Tag 05 – Team Max I

Heute soll ich mich näher mit Max beschäftigen. Wir beide sollen uns richtig gut kennenlernen. Ich soll mir Max Lebensgeschichte ausdenken.

Frau Kraus hat extra einen Rahmen in ihr Buch „Ein Roman in 60 Tagen“ drucken lassen, wo ich ein Bild von Max malen kann. Manchmal habe ich das Gefühl, Frau Kraus will sich bei mir einschmeicheln.

Wie Max aussieht, weiß ich inzwischen. Aber wie ist der Kerl so drauf? Was mag er und was kann er nicht ausstehen? Ich bin dafür, dass er eine Vorliebe für Erdbeeren hat und Erbsen nicht ausstehen kann.

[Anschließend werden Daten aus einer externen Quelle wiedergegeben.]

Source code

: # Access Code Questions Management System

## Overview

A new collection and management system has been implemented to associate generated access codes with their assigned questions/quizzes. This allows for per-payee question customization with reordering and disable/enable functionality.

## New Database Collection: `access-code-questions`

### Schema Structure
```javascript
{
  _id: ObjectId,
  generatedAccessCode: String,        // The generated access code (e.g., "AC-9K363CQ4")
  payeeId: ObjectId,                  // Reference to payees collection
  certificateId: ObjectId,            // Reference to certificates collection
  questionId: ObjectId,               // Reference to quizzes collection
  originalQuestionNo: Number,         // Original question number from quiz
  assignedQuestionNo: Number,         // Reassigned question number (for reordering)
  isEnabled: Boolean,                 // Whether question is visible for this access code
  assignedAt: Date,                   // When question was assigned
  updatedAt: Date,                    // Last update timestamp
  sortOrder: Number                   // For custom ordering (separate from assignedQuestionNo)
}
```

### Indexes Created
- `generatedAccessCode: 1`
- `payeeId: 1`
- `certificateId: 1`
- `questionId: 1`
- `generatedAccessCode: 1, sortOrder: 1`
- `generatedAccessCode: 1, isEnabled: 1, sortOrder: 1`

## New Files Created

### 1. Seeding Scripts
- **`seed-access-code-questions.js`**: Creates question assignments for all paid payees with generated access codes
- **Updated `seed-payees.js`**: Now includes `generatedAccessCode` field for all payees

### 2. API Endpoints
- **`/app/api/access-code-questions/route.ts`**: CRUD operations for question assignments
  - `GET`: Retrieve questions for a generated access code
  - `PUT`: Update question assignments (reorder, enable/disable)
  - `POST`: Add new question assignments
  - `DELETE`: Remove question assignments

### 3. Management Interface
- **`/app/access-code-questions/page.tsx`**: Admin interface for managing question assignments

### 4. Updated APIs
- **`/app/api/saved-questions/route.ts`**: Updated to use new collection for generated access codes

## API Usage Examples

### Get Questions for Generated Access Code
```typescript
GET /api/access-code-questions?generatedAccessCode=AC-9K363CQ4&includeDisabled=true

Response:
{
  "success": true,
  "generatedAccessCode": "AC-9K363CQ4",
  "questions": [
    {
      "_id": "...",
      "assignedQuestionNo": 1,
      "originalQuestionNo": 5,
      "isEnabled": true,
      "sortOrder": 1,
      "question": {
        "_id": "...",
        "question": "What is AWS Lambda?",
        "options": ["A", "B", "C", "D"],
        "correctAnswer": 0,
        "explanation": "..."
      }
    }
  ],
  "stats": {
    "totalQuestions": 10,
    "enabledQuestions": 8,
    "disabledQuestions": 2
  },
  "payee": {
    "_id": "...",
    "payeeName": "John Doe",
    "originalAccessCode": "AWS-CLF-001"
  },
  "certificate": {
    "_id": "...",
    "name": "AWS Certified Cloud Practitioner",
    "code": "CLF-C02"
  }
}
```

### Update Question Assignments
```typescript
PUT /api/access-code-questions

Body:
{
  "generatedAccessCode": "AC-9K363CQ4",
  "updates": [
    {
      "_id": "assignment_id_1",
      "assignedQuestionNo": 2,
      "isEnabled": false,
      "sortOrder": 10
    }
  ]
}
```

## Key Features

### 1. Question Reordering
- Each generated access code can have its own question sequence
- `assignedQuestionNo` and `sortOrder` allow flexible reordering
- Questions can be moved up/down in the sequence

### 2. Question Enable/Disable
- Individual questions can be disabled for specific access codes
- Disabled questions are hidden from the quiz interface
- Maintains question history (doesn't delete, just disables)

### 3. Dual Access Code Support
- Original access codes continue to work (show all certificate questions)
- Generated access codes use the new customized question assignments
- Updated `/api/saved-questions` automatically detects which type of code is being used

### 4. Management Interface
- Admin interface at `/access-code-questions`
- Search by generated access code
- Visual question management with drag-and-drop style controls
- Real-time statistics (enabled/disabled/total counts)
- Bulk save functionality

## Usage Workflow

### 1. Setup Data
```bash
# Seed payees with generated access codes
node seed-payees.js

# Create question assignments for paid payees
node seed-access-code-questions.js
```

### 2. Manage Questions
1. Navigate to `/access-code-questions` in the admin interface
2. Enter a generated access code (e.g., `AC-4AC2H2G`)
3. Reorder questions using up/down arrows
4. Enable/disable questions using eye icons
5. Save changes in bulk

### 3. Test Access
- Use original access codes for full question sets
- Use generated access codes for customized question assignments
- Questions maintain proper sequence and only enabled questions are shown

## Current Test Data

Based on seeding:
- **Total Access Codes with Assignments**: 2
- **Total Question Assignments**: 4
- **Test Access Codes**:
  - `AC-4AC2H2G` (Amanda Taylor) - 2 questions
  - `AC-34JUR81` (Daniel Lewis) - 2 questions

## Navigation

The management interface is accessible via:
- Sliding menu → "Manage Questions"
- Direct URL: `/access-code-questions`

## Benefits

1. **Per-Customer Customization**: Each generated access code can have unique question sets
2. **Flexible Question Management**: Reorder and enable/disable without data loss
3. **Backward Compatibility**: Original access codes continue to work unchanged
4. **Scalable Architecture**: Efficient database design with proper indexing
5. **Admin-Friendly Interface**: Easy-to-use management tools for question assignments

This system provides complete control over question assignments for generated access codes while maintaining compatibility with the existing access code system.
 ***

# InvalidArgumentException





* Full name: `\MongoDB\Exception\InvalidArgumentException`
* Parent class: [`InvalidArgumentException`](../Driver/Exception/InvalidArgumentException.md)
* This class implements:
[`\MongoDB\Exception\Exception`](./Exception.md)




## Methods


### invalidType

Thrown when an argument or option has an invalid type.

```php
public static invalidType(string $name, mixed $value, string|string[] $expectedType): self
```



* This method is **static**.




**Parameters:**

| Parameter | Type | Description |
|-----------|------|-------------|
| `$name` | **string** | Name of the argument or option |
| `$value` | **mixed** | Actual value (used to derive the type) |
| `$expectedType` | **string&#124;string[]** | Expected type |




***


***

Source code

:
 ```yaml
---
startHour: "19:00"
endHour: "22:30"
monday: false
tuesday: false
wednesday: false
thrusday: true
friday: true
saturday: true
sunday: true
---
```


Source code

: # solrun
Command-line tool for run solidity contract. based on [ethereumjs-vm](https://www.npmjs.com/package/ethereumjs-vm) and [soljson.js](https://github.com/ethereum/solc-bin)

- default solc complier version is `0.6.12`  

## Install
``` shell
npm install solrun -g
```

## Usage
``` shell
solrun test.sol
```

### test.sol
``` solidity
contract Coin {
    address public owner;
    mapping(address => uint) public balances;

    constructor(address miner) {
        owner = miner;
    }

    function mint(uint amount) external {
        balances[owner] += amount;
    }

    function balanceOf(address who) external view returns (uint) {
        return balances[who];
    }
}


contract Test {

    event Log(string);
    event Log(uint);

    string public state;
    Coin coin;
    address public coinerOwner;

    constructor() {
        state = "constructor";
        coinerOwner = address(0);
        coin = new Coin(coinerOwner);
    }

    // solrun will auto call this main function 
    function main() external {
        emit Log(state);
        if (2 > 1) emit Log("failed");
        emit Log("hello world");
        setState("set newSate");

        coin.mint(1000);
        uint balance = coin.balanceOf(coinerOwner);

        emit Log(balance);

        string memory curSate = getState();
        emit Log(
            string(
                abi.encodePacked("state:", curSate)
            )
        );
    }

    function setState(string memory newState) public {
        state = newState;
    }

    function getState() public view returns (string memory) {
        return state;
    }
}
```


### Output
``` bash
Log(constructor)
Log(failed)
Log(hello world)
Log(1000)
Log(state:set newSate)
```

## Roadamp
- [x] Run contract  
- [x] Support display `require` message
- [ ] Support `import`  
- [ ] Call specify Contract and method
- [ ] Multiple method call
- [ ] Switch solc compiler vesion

Jetzt stellt mir Frau Kraus entsetzlich viele Fragen zu Max. Langsam bekomme ich das Gefühl sie hat mal für einen Geheimdienst gearbeitet.

„Wo wohnt Max?“, fragt sie. Sie arbeitet bestimmt immer noch beim Bundesnachrichtendienst.

„Das ist leicht“, antworte ich, ohne mir anmerken zu lassen, dass ich jetzt über sie im Bilde bin. „Er wohnt auf einem Bauernhof mit Hofladen und Kuhbriefkasten.“

Sie schreibt alles mit.

„Außerdem mag er Tiere“ fahre ich fort. Dass er im Verlauf des Buches mit ihnen Stress kriegen wird, verrate ich nicht. Ich weiß ja nicht, was Frau Kraus mit den gesammelten Informationen anfangen will.

 

„Was würde Max machen, wenn er eine Millionen gewinnen würde?“, will sie wissen.

Wahrscheinlich will sie wissen, ob er dann die Weltherrschaft an sich reißen will. Aber die Gefahr besteht nicht. Ich muss lächeln.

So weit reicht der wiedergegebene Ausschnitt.